*Work instruction:* Look for "zařízeních" in each line of the records, and copy the lines that have it.

--- START ---

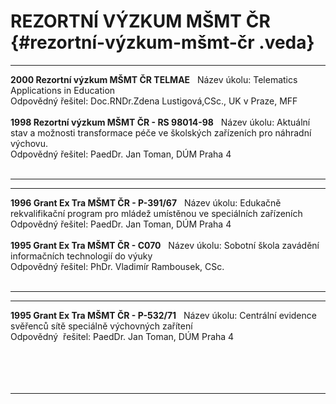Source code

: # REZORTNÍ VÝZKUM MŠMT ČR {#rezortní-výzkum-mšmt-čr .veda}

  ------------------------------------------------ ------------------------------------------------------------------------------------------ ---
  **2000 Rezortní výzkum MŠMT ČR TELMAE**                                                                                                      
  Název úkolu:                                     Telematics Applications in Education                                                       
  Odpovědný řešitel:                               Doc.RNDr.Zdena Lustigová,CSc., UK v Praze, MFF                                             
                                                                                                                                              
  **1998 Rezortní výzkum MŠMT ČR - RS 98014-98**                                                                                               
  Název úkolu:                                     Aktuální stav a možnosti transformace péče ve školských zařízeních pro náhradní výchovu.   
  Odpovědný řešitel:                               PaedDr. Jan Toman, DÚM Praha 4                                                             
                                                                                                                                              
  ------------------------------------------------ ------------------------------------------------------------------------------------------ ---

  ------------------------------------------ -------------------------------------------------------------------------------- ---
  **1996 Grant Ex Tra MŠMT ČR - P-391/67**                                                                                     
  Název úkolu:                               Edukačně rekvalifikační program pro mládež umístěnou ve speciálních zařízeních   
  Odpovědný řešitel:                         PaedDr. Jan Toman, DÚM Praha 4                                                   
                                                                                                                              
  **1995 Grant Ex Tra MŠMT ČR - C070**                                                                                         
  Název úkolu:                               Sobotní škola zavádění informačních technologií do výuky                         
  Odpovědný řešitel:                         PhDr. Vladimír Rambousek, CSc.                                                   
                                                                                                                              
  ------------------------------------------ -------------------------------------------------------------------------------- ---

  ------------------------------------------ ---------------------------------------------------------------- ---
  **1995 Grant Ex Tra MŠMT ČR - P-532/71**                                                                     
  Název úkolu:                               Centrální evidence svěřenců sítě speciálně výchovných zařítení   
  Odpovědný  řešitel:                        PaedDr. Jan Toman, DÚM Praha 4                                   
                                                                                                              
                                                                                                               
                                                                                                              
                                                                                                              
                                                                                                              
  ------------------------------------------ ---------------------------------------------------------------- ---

--- END ---

*Output of the task:*
  Název úkolu:                                     Aktuální stav a možnosti transformace péče ve školských zařízeních pro náhradní výchovu.   
  Název úkolu:                               Edukačně rekvalifikační program pro mládež umístěnou ve speciálních zařízeních   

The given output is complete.